La vasectomie est un geste médical simple et concerne tous les hommes qui veulent prendre en charge leur contraception et qui ne souhaitent pas - ou plus - avoir d'enfant. Le gynécologue-obstétricien Thierry Harvey, Chef de service de la Maternité des Diaconesses, décrypte le process pour s'engager dans cette démarche : "Il suffit de prendre rendez-vous chez un urologue qui expliquera en quoi consiste l'intervention mais aussi les conséquences de cet acte médical irréversible. Après un délai de réflexion d'une durée de 4 mois il faut retourner chez son urologue et confirmer sa demande par écrit". Il ajoute : "la vasectomie ne requiert pas de longue hospitalisation mais se fait généralement sous anesthésie locale. Les jours qui suivent peuvent être ponctués par des douleurs modérées qui se traitent par des anti-douleurs. Pendant les 15 premiers jours suivant l'intervention, il est également recommandé de ne pas avoir de relation sexuelle, ni de porter des objets lourds ou de pratiquer un sport". Pas de panique, la vasectomie n'entraîne pas d'effets secondaires "Il n'y a pas de conséquences sur la vie sexuelle, l'érection, l'éjaculation et le désir sexuel. La vie continue... comme avant !", affirme le spécialiste. Enfin, pour apporter plus de sécurité aux hommes qui auraient peur de changer d'avis, il est toujours possible de conserver son sperme et de le faire congeler dans un centre spécialisé.

La vasectomie participe à l'égalité entre les hommes et les femmes

Bien (trop) souvent, la contraception reste "une affaire de femmes"... Il est pourtant primordial que les hommes aient aussi accès à des moyens de contraception efficaces pour partager une vie sexuelle plus équitable. Comme le rappelle le Planning familial, "garantir aujourd'hui aux femmes et aux hommes l'accès à une contraception choisie et adaptée, accessible grâce à un réseau de professionnels formés est un objectif de lutte pour une société plus égalitaire".

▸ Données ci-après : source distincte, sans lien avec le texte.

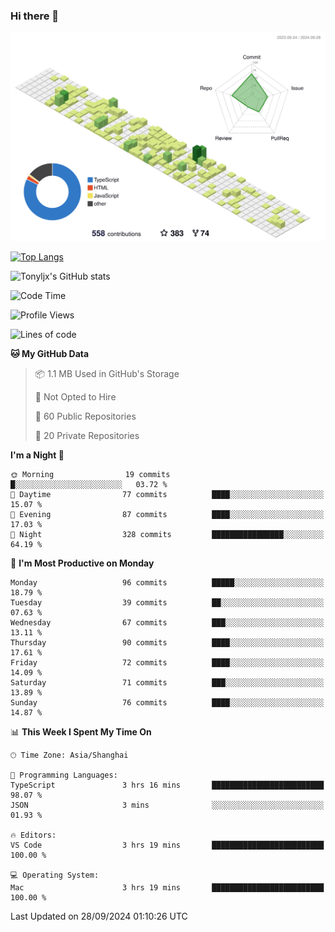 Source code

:### Hi there 👋

![](./profile-3d-contrib/profile-green-animate.svg)

 

[![Top Langs](https://github-readme-stats.vercel.app/api/top-langs/?username=tonyljx)](https://github.com/anuraghazra/github-readme-stats)

![Tonyljx's GitHub stats](https://github-readme-stats.vercel.app/api?username=tonyljx&theme=default&show_icons=true)

 

<!--START_SECTION:waka-->
![Code Time](http://img.shields.io/badge/Code%20Time-758%20hrs%2037%20mins-blue)

![Profile Views](http://img.shields.io/badge/Profile%20Views-16-blue)

![Lines of code](https://img.shields.io/badge/From%20Hello%20World%20I%27ve%20Written-620.8%20thousand%20lines%20of%20code-blue)

**🐱 My GitHub Data** 

> 📦 1.1 MB Used in GitHub's Storage 
 > 
> 🚫 Not Opted to Hire
 > 
> 📜 60 Public Repositories 
 > 
> 🔑 20 Private Repositories 
 > 
**I'm a Night 🦉** 

```text
🌞 Morning                19 commits          █░░░░░░░░░░░░░░░░░░░░░░░░   03.72 % 
🌆 Daytime                77 commits          ████░░░░░░░░░░░░░░░░░░░░░   15.07 % 
🌃 Evening                87 commits          ████░░░░░░░░░░░░░░░░░░░░░   17.03 % 
🌙 Night                  328 commits         ████████████████░░░░░░░░░   64.19 % 
```
📅 **I'm Most Productive on Monday** 

```text
Monday                   96 commits          █████░░░░░░░░░░░░░░░░░░░░   18.79 % 
Tuesday                  39 commits          ██░░░░░░░░░░░░░░░░░░░░░░░   07.63 % 
Wednesday                67 commits          ███░░░░░░░░░░░░░░░░░░░░░░   13.11 % 
Thursday                 90 commits          ████░░░░░░░░░░░░░░░░░░░░░   17.61 % 
Friday                   72 commits          ████░░░░░░░░░░░░░░░░░░░░░   14.09 % 
Saturday                 71 commits          ███░░░░░░░░░░░░░░░░░░░░░░   13.89 % 
Sunday                   76 commits          ████░░░░░░░░░░░░░░░░░░░░░   14.87 % 
```


📊 **This Week I Spent My Time On** 

```text
🕑︎ Time Zone: Asia/Shanghai

💬 Programming Languages: 
TypeScript               3 hrs 16 mins       █████████████████████████   98.07 % 
JSON                     3 mins              ░░░░░░░░░░░░░░░░░░░░░░░░░   01.93 % 

🔥 Editors: 
VS Code                  3 hrs 19 mins       █████████████████████████   100.00 % 

💻 Operating System: 
Mac                      3 hrs 19 mins       █████████████████████████   100.00 % 
```


 Last Updated on 28/09/2024 01:10:26 UTC
<!--END_SECTION:waka-->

Le témoignage d'Eric, 41 ans :

"J'ai décidé de pratiquer une vasectomie l'année dernière car j'ai toujours su que je ne voulais pas avoir d'enfant et que je souhaitais partager la responsabilité contraceptive avec ma compagne. Rien ne justifie que la contraception soit laissée à la seule responsabilité des femmes ! Il s'agit-là d'une une inégalité entre les sexes encore trop peu évoquée aujourd'hui... Il faut que l'information soit plus accessible pour les hommes, car dans notre parcours médical "classique", rien ne nous sensibilise sur le sujet de la contraception. L'opération est pourtant simple, peu coûteuse et sans effets secondaires. Je ne comprends pas que certains urologues freinent encore des pieds pour opérer les hommes sans enfant, alors que cela relève d'un choix personnel et qu'ils sont dans leur bon droit.

Quand j'ai annoncé ma décision, autour de moi les réactions ont été plutôt positives, même si certains pensent encore que la contraception masculine touche "à la virilité"... Alors que ces derniers ne se soucient pas des effets secondaires subis par les femmes liés à leur contraception ! Il est grand temps d'informer les hommes et les professionnels de santé pour lever ce tabou et participer à l'égalité femme-homme".

Quelles options de contraception définitive pour les femmes ?

Après le retrait définitif du marché de l'implant de contraception définitive Essure par l'Agence nationale de sécurité du médicament, l'alternative contraceptive pour les femmes qui ne souhaitent plus d'enfant est restreinte... En effet, la principale option réside dans la ligature des trompes de Fallope, une technique chirurgicale nécessitant une anesthésie générale et une hospitalisation de 24 à 48 heures. Cette méthode contraceptive contraignante n'a séduit que 2,4 % des Françaises en 2013 contre 0,3 % pour les hommes ayant pratiqué une vasectomie*.